## Action item
Go through the listing below and return each line that includes "What".

## Material supplied
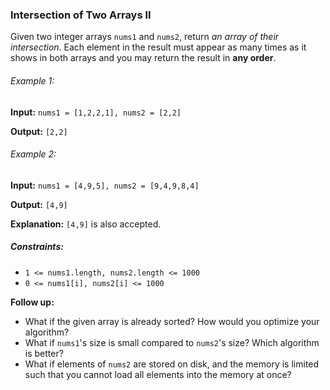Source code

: <h3>Intersection of Two Arrays II</h3>

<p>Given two integer arrays <code>nums1</code> and <code>nums2</code>, return <i>an array of their intersection</i>. 
Each element in the result must appear as many times as it shows in both arrays and you may return the result 
in <b>any order</b>.</p>

<h6>Example 1:</h6>
<p><b>Input:</b> <code>nums1 = [1,2,2,1], nums2 = [2,2]</code></p>
<p><b>Output:</b> <code>[2,2]</code></p>

<h6>Example 2:</h6>
<p><b>Input:</b> <code>nums1 = [4,9,5], nums2 = [9,4,9,8,4]</code></p>
<p><b>Output:</b> <code>[4,9]</code></p>
<p><b>Explanation:</b> <code>[4,9]</code> is also accepted.</p>


<h5>Constraints:</h5>
<ul>
    <li><code>1 <= nums1.length, nums2.length <= 1000</code></li>
    <li><code>0 <= nums1[i], nums2[i] <= 1000</code></li>
</ul>

<p><b>Follow up:</b></p>
<ul>
    <li>What if the given array is already sorted? How would you optimize your algorithm?</li>
    <li>What if <code>nums1</code>'s size is small compared to <code>nums2</code>'s size? Which algorithm is better?</li>
    <li>What if elements of <code>nums2</code> are stored on disk, and the memory is limited such that you cannot load 
        all elements into the memory at once?</li>
</ul>
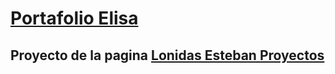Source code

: ﻿# [Portafolio Elisa](https://ramigarcia.github.io/portafolio-elisa/)

## Proyecto de la pagina [Lonidas Esteban Proyectos](https://www.leonidasesteban.com/proyectos)
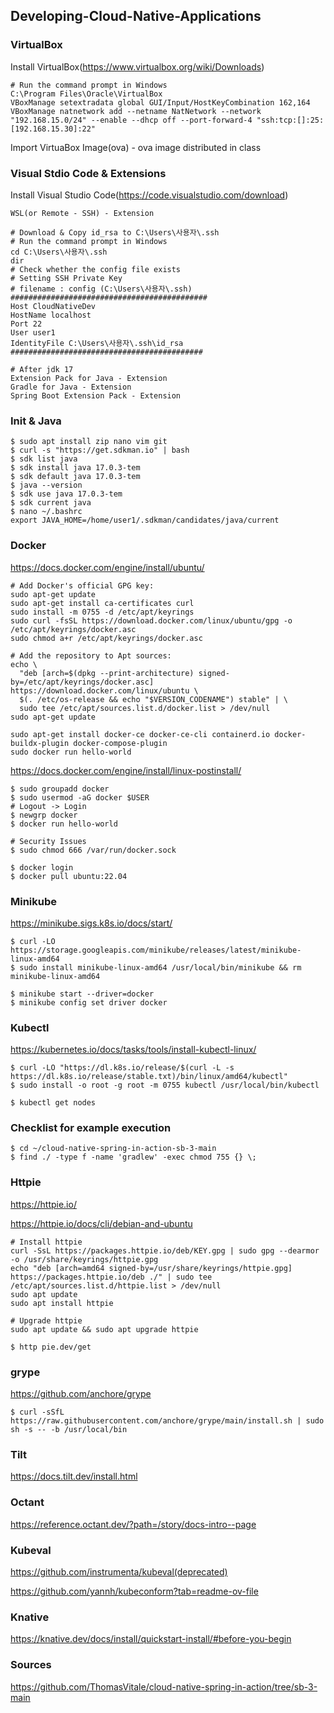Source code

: ## Developing-Cloud-Native-Applications

### VirtualBox

Install VirtualBox(https://www.virtualbox.org/wiki/Downloads)

    # Run the command prompt in Windows
    C:\Program Files\Oracle\VirtualBox
    VBoxManage setextradata global GUI/Input/HostKeyCombination 162,164
    VBoxManage natnetwork add --netname NatNetwork --network "192.168.15.0/24" --enable --dhcp off --port-forward-4 "ssh:tcp:[]:25:[192.168.15.30]:22"

Import VirtuaBox Image(ova) - ova image distributed in class

### Visual Stdio Code & Extensions

Install Visual Studio Code(https://code.visualstudio.com/download)

    WSL(or Remote - SSH) - Extension

    # Download & Copy id_rsa to C:\Users\사용자\.ssh
    # Run the command prompt in Windows
    cd C:\Users\사용자\.ssh
    dir
    # Check whether the config file exists
    # Setting SSH Private Key
    # filename : config (C:\Users\사용자\.ssh)
    ############################################
    Host CloudNativeDev
    HostName localhost
    Port 22
    User user1
    IdentityFile C:\Users\사용자\.ssh\id_rsa
    ###########################################

    # After jdk 17
    Extension Pack for Java - Extension
    Gradle for Java - Extension
    Spring Boot Extension Pack - Extension

### Init & Java

    $ sudo apt install zip nano vim git
    $ curl -s "https://get.sdkman.io" | bash
    $ sdk list java
    $ sdk install java 17.0.3-tem
    $ sdk default java 17.0.3-tem
    $ java --version
    $ sdk use java 17.0.3-tem
    $ sdk current java
    $ nano ~/.bashrc
    export JAVA_HOME=/home/user1/.sdkman/candidates/java/current

### Docker

https://docs.docker.com/engine/install/ubuntu/

    # Add Docker's official GPG key:
    sudo apt-get update
    sudo apt-get install ca-certificates curl
    sudo install -m 0755 -d /etc/apt/keyrings
    sudo curl -fsSL https://download.docker.com/linux/ubuntu/gpg -o /etc/apt/keyrings/docker.asc
    sudo chmod a+r /etc/apt/keyrings/docker.asc

    # Add the repository to Apt sources:
    echo \
      "deb [arch=$(dpkg --print-architecture) signed-by=/etc/apt/keyrings/docker.asc] https://download.docker.com/linux/ubuntu \
      $(. /etc/os-release && echo "$VERSION_CODENAME") stable" | \
      sudo tee /etc/apt/sources.list.d/docker.list > /dev/null
    sudo apt-get update

    sudo apt-get install docker-ce docker-ce-cli containerd.io docker-buildx-plugin docker-compose-plugin
    sudo docker run hello-world

https://docs.docker.com/engine/install/linux-postinstall/

    $ sudo groupadd docker
    $ sudo usermod -aG docker $USER
    # Logout -> Login
    $ newgrp docker
    $ docker run hello-world

    # Security Issues
    $ sudo chmod 666 /var/run/docker.sock
    
    $ docker login
    $ docker pull ubuntu:22.04

### Minikube

https://minikube.sigs.k8s.io/docs/start/

    $ curl -LO https://storage.googleapis.com/minikube/releases/latest/minikube-linux-amd64
    $ sudo install minikube-linux-amd64 /usr/local/bin/minikube && rm minikube-linux-amd64
    
    $ minikube start --driver=docker
    $ minikube config set driver docker

### Kubectl

https://kubernetes.io/docs/tasks/tools/install-kubectl-linux/

    $ curl -LO "https://dl.k8s.io/release/$(curl -L -s https://dl.k8s.io/release/stable.txt)/bin/linux/amd64/kubectl"
    $ sudo install -o root -g root -m 0755 kubectl /usr/local/bin/kubectl
    
    $ kubectl get nodes

### Checklist for example execution

    $ cd ~/cloud-native-spring-in-action-sb-3-main
    $ find ./ -type f -name 'gradlew' -exec chmod 755 {} \;

### Httpie

https://httpie.io/

https://httpie.io/docs/cli/debian-and-ubuntu

    # Install httpie
    curl -SsL https://packages.httpie.io/deb/KEY.gpg | sudo gpg --dearmor -o /usr/share/keyrings/httpie.gpg
    echo "deb [arch=amd64 signed-by=/usr/share/keyrings/httpie.gpg] https://packages.httpie.io/deb ./" | sudo tee /etc/apt/sources.list.d/httpie.list > /dev/null
    sudo apt update
    sudo apt install httpie

    # Upgrade httpie
    sudo apt update && sudo apt upgrade httpie

    $ http pie.dev/get

### grype 

https://github.com/anchore/grype

    $ curl -sSfL https://raw.githubusercontent.com/anchore/grype/main/install.sh | sudo sh -s -- -b /usr/local/bin

### Tilt

https://docs.tilt.dev/install.html

### Octant

https://reference.octant.dev/?path=/story/docs-intro--page

### Kubeval

https://github.com/instrumenta/kubeval(deprecated)

https://github.com/yannh/kubeconform?tab=readme-ov-file

### Knative

https://knative.dev/docs/install/quickstart-install/#before-you-begin

### Sources

https://github.com/ThomasVitale/cloud-native-spring-in-action/tree/sb-3-main

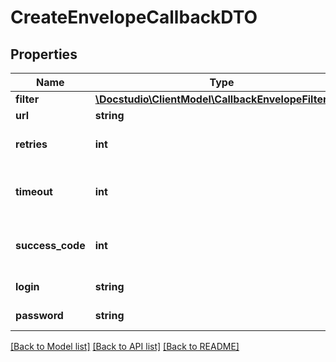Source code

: # CreateEnvelopeCallbackDTO

## Properties
Name | Type | Description | Notes
------------ | ------------- | ------------- | -------------
**filter** | [**\Docstudio\ClientModel\CallbackEnvelopeFilterDTO**](CallbackEnvelopeFilterDTO.md) |  | 
**url** | **string** | Callback url | 
**retries** | **int** | Retries count, 0 &lt; X &lt;&#x3D; 10 | 
**timeout** | **int** | Request timeout (ms), 100 &lt; X &lt; 60000 | 
**success_code** | **int** | Http response success code | [optional] [default to 200]
**login** | **string** | Basic auth login | [optional] 
**password** | **string** | Basic auth password | [optional] 

[[Back to Model list]](../../README.md#documentation-for-models) [[Back to API list]](../../README.md#documentation-for-api-endpoints) [[Back to README]](../../README.md)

## Task response
    <li>What if the given array is already sorted? How would you optimize your algorithm?</li>
    <li>What if <code>nums1</code>'s size is small compared to <code>nums2</code>'s size? Which algorithm is better?</li>
    <li>What if elements of <code>nums2</code> are stored on disk, and the memory is limited such that you cannot load 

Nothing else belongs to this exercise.